Verschiedene Mutmaßungen tauchen auf. Die thailändische Polizei nahm an, dass Erwin ermordet worden war. Es hatte sogar eine Verhaftung gegeben, aber der Mörder (es war wirklich einer) war im Gefängnis verstorben. Erwin musste für irgendwen gefährlich geworden sein. Hatte er sich schuldhaft in Immobilienspekulationen verstrickt? Hatte er sexuelle Vorlieben, die selbst im freizügigen Thailand strafbar sind? Dass sie beide offenbar verfolgt werden, bestärkt Jasmins und Pals Vermutung, dass Erwin doch noch leben könnte. Versteckt in einem Kloster? Dement in einem Altenheim?
Zwei solche Heime werden wir von innen sehen. Wer noch nichts von Alten- bzw. Demenzpflege in Thailand gehört hat, findet auch im Internet eine Menge Informationen. Auf der Webseite der Deutschen Alzheimer Gesellschaft ist sogar von einer solchen Einrichtung unter Schweizer Leitung die Rede. 1:1 Bezugspersonen-Pflegemodell, großer Garten, alternative Behandlungsmethoden statt medikamentöser Ruhigstellung, Aktivierung, Spazieren gehen, Massage mit Ölen – der anonyme Autor des Beitrags und seine Familie wüssten die Oma gern in guten Händen. Man hüte sich vor schnellem Urteil. Es ist ein schlimmes Problem, dass Angehörige die Pflege – und vor allem das langsame Dahinsiechen – nicht verkraften. Pflegedienste und Heime können es mildern, aber nicht so sehr, dass man kein schlechtes Gewissen hätte. Eigentlich braucht der alte Mensch dauernde Präsenz und Zuwendung wie ein kleines Kind.

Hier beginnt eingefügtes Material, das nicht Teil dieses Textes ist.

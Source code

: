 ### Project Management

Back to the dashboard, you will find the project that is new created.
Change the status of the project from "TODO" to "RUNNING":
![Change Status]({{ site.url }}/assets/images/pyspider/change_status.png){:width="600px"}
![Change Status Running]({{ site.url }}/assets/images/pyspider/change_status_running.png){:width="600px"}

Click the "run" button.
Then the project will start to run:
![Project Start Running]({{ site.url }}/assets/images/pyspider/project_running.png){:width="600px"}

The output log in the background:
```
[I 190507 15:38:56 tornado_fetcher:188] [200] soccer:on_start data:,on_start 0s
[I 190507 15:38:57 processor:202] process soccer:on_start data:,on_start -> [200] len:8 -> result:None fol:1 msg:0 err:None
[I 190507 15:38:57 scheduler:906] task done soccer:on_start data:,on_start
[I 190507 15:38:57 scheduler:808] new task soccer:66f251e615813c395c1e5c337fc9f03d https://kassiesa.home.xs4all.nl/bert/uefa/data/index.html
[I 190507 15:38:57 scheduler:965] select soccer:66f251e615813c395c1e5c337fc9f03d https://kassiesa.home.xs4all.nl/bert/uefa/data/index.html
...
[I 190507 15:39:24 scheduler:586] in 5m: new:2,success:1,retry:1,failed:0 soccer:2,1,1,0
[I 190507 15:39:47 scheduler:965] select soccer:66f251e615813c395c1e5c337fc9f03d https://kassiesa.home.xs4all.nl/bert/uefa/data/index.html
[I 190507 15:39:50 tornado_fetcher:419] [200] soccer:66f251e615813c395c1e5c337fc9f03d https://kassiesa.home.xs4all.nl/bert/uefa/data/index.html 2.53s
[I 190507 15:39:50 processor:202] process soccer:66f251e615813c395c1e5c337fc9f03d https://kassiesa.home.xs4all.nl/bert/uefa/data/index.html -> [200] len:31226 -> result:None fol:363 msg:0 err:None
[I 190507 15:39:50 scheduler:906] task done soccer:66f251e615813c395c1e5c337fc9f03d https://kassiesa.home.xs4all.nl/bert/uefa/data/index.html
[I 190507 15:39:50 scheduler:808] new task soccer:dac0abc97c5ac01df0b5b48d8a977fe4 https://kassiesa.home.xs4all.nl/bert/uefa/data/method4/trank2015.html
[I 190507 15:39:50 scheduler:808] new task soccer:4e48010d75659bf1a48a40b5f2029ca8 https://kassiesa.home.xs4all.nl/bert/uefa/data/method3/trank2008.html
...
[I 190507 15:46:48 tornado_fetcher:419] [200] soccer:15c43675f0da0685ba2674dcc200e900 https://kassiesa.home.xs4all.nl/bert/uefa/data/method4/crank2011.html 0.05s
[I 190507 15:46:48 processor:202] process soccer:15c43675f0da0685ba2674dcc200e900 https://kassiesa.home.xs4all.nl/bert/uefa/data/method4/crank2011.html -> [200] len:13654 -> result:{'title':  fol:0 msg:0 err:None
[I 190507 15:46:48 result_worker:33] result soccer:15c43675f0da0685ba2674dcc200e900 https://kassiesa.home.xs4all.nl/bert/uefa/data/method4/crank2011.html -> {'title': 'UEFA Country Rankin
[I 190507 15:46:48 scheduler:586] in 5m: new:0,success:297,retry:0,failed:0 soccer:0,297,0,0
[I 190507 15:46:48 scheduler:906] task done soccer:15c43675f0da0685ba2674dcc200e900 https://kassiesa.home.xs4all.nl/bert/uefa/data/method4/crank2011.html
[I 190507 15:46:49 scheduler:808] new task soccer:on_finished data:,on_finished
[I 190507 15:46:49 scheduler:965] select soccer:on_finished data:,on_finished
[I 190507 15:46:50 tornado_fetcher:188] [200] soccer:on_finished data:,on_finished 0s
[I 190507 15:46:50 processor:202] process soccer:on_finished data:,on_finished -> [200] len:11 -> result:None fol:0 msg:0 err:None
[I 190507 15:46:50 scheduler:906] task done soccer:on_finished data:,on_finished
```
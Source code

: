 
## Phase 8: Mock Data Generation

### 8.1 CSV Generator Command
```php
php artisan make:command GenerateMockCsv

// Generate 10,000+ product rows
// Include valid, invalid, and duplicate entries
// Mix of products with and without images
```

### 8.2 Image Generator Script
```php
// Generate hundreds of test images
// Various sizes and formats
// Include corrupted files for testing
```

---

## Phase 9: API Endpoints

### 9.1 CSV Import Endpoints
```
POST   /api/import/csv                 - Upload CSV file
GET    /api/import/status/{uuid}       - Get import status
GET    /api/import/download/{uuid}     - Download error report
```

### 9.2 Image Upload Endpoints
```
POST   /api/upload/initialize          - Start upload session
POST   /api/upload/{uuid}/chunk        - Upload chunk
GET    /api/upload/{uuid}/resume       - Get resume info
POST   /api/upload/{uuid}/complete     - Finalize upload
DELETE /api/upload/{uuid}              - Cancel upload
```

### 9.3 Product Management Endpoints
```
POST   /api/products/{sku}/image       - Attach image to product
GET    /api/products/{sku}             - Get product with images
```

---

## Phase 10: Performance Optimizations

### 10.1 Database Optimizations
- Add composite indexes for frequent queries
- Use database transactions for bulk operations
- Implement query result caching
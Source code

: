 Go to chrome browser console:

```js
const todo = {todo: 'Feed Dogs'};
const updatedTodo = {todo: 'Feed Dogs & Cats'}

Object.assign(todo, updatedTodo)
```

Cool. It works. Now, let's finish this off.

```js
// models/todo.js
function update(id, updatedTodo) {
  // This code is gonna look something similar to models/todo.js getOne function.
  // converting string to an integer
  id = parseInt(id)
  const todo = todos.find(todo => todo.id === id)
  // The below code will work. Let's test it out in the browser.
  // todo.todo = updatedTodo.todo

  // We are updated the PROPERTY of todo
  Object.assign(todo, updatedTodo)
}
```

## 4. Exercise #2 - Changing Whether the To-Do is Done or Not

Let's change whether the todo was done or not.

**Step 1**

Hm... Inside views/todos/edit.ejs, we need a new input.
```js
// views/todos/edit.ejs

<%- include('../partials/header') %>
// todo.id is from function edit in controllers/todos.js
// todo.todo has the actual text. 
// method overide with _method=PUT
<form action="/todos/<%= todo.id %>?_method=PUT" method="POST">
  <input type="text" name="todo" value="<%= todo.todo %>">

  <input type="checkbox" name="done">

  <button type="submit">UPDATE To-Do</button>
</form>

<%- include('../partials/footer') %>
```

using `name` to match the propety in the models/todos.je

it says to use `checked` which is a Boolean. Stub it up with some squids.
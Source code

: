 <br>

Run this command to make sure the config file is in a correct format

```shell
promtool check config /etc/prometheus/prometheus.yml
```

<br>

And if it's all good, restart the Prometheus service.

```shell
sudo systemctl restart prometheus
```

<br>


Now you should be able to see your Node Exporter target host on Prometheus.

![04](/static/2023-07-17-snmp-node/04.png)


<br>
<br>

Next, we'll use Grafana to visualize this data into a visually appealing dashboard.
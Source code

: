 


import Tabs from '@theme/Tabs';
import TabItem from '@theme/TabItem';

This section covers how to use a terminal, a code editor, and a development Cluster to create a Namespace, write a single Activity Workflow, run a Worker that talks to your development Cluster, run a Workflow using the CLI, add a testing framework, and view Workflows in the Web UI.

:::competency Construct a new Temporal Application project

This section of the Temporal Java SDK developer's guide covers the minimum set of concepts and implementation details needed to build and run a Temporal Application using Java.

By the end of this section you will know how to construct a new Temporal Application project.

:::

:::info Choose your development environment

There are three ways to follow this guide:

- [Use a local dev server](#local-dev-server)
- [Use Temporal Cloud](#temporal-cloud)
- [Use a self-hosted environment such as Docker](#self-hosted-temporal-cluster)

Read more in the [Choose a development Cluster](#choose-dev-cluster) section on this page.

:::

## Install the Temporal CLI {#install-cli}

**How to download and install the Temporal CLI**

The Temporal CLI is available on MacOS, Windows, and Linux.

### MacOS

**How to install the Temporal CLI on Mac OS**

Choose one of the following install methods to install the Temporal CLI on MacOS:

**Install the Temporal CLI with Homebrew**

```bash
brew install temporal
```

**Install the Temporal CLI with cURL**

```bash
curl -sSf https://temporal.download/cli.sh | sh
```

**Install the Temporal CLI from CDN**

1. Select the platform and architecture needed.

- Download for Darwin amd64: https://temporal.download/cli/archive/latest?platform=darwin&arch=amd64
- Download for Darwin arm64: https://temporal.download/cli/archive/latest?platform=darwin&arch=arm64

Doch das ist nicht die einzige tiefe, ernste Ebene im Roman. Als die Familie erfährt, was Jasmin in Thailand herausgefunden hat, kommt es zu bösen Szenen. Und auch da begreifen wir, dass es nicht nur an den einzelnen Menschen liegt, sondern an einem gesellschaftlichen Klima der Ignoranz und Ausgrenzung. Kritik an Schweizer Verhältnissen, die durchaus auf andere Länder übertragbar ist.
Krimirezensionen müssen vage bleiben, um Lesern die Spannung nicht zu nehmen. Man merkt ja aus meinem Text, dass ich das Buch von ganzem Herzen empfehle. Aber erklären kann ich immerhin die Sache mit dem Schlangentattoo. Das hat sich Jasmin stechen lassen, um die Narben von den Fesseln an ihren Gelenken zu überdecken. Diese Narben reichen indes viel tiefer. Erst das thailändische Abenteuer scheint da etwas in Bewegung gebracht zu haben. Und plötzlich begannen die Schlangen zu zischen. Sie würde nicht länger Opfer sein.